Elle a appelé le ministère de la Sécurité sociale à intervenir pour améliorer les conditions de ces travailleurs. «Ils exercent leur métier avec le coeur, mais cela ne suffit pas à leur assurer des conditions dignes.» Le président de la CTSP, Reeaz Chuttoo, a renchéri : «Ces employés ne reçoivent pas les salaires prévus par les recommandations légales, ce qui impacte également leur 13e mois. Nous espérons qu'ils seront bientôt enregistrés sous le Pay Research Bureau.» Pour ces travailleurs, l'année 2025 s'annonce semée d'embûches.
Nous avons tenté d'avoir une réaction des responsables du foyer, mais nos appels sont restés sans réponse.
Suspension du recrutement de travailleurs bangladais : Une lettre qui fait polémique
La publication d'une lettre émanant du secrétariat au Cabinet et adressée au secrétaire permanent du ministère du Travail a suscité les vives réactions des syndicats. Ce courrier, signé par la secrétaire au Cabinet et responsable de la Fonction publique pointe le nombre alarmant de travailleurs bangladais ayant quitté leur dortoir sans autorisation (1 730 sur 1 979). Elle souligne également le coût élevé soutenu par l'État pour mobiliser les ressources du Passport and Immigration Office en vue de les retrouver. Par conséquent, le recrutement de travailleurs bangladais est suspendu jusqu'à ce que ces disparus soient localisés. En attendant, le gouvernement envisage de recruter des travailleurs étrangers originaires de pays avec lesquels Maurice dispose d'accords bilatéraux.
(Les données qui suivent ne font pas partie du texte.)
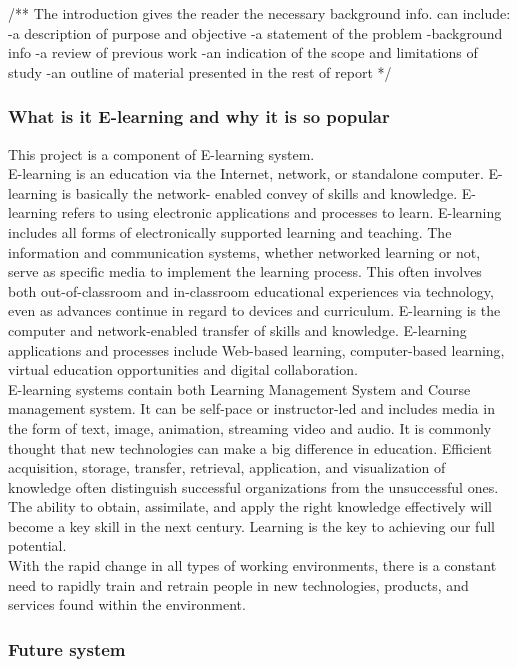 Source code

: \documentclass{scrartcl}
\begin{document}
/** The introduction gives the reader the necessary background info. can include:
-a description of purpose and objective
-a statement of the problem
-background info
-a review of previous work
-an indication of the scope and limitations of study
-an outline of material presented in the rest of report
*/ \\
  	\subsubsection{What is it E-learning and why it is so popular}
  	
This project is a component of E-learning system. \\
E-learning is an education via the Internet, network, or standalone computer. E-learning is basically the network- enabled convey of skills and knowledge. E-learning refers to using electronic applications and processes to learn. E-learning includes all forms of electronically supported learning and teaching.
The information and communication systems, whether networked learning or not, serve as specific media to implement the learning process. This often involves both out-of-classroom and in-classroom educational experiences via technology, even as advances continue in regard to devices and curriculum. E-learning is the computer and network-enabled transfer of skills and knowledge. E-learning applications and processes include Web-based learning, computer-based learning, virtual education opportunities and digital collaboration.\\
E-learning systems contain both Learning Management System and Course management system. It can be self-pace or instructor-led and includes media in the form of text, image, animation, streaming video and audio. It is commonly thought that new technologies can make a big difference in education.
Efficient acquisition, storage, transfer, retrieval, application, and visualization of knowledge often distinguish successful organizations from the unsuccessful ones. The ability to obtain, assimilate, and apply the right knowledge effectively will become a key skill in the next century. Learning is the key to achieving our full potential.\\
With the rapid change in all types of working environments, there is a constant need to rapidly train and retrain people in new technologies, products, and services found within the environment.\\
\subsubsection{Future system}
\end{document}

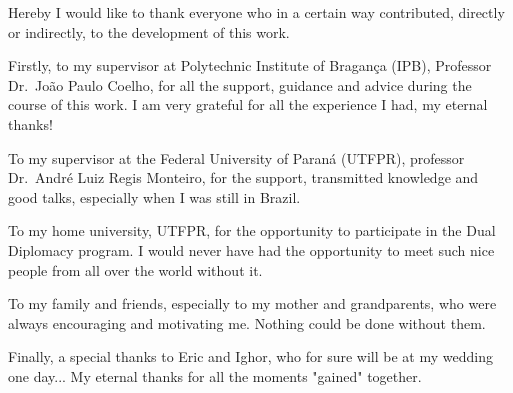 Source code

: 

Hereby I would like to thank everyone who in a certain way contributed, directly or indirectly, to the development of this work.

Firstly, to my supervisor at Polytechnic Institute of Bragança (IPB), Professor Dr.~João Paulo Coelho, for all the support, guidance and advice during the course of this work. I am very grateful for all the experience I had, my eternal thanks!

To my supervisor at the Federal University of Paraná (UTFPR), professor Dr.~André Luiz Regis Monteiro, for the support, transmitted knowledge and good talks, especially when I was still in Brazil.

To my home university, UTFPR, for the opportunity to participate in the Dual Diplomacy program. I would never have had the opportunity to meet such nice people from all over the world without it. 

To my family and friends, especially to my mother and grandparents, who were always encouraging and motivating me. Nothing could be done without them.

Finally, a special thanks to Eric and Ighor, who for sure will be at my wedding one day... My eternal thanks for all the moments "gained" together.


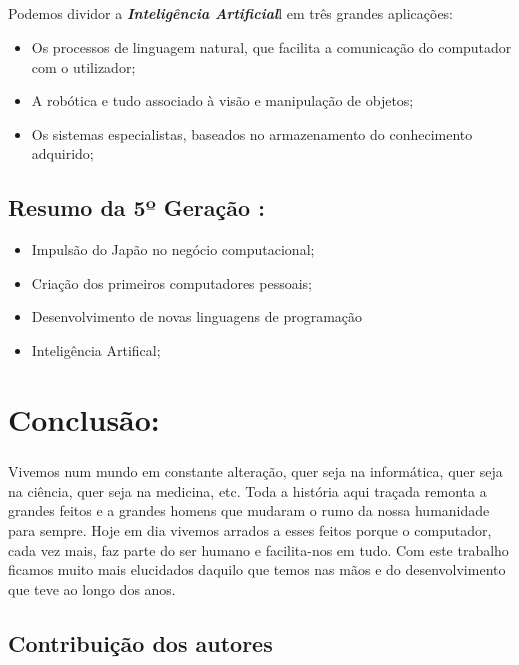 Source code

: \documentclass{report}
\begin{document}
\paragraph{}

Podemos dividor a \textbf{\textit{Inteligência Artificial}}l em três grandes aplicações:
\begin{itemize}
			\item Os processos de linguagem natural, que facilita a comunicação do computador com o utilizador;
			\item A robótica e tudo associado à visão e manipulação de objetos;
			\item Os sistemas especialistas, baseados no armazenamento do conhecimento adquirido;
\end{itemize}	


\section{Resumo da 5º Geração :}
\begin{itemize}
		\item  Impulsão do Japão no negócio computacional;
		\item Criação dos primeiros computadores pessoais;
		\item Desenvolvimento de novas linguagens de programação 
		\item Inteligência Artifical;
\end{itemize}

\newpage

\chapter{Conclusão:}
\label{chap:conclusao}
\paragraph{}	
Vivemos num mundo em constante alteração, quer seja na informática, quer seja na ciência, quer seja na medicina, etc. Toda a história aqui traçada remonta a grandes feitos e a grandes homens que mudaram o rumo da nossa humanidade para sempre. Hoje em dia vivemos arrados a esses feitos porque o computador, cada vez mais, faz parte do ser humano e facilita-nos em tudo. Com este trabalho ficamos muito mais elucidados daquilo que temos nas mãos e do desenvolvimento que teve ao longo dos anos. 

\newpage
\section{Contribuição dos autores}
\end{document}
Cette décision a provoqué une onde de choc dans les rangs syndicaux. Fayzal Ally Beegun, figure syndicaliste, a exprimé son incompréhension : «Les Mauriciens apprécient de manger du pain chaud, même les jours fériés, mais ils oublient que ce sont majoritairement les travailleurs étrangers, notamment bangladais, qui permettent cela.» L'indignation est montée d'un cran après la diffusion d'une vidéo sur les réseaux sociaux, dans laquelle un groupe socioculturel appelle à la déportation des travailleurs bangladais en situation irrégulière. Ce même groupe affirme avoir formé un «squad» capable de localiser ces travailleurs. «J'ai été choqué d'entendre de tels propos», s'est insurgé Fayzal Ally Beegun.
Il a également dénoncé les accusations de mariages arrangés entre Bangladais et Mauriciens. «Cela existe aussi à l'étranger : des étudiants mauriciens se marient parfois dans des pays comme la France, La Réunion ou le Canada pour y rester. Pourtant, personne ne s'en indigne.» Le syndicaliste a appelé à une vision plus nuancée : «Il ne faut pas stigmatiser ces travailleurs, qui contribuent activement à l'économie mauricienne.» Il a annoncé son intention d'alerter des organisations internationales, notamment l'Organisation internationale du travail et Amnesty International, ainsi que les donneurs d'ordre des secteurs textile et agroalimentaire à Maurice. «Ils doivent être informés de ce qui se passe dans le pays.» Fayzal Ally Beegun espère que le ministre du Travail, Reza Uteem, se saisira rapidement de ce dossier une fois les fêtes terminées.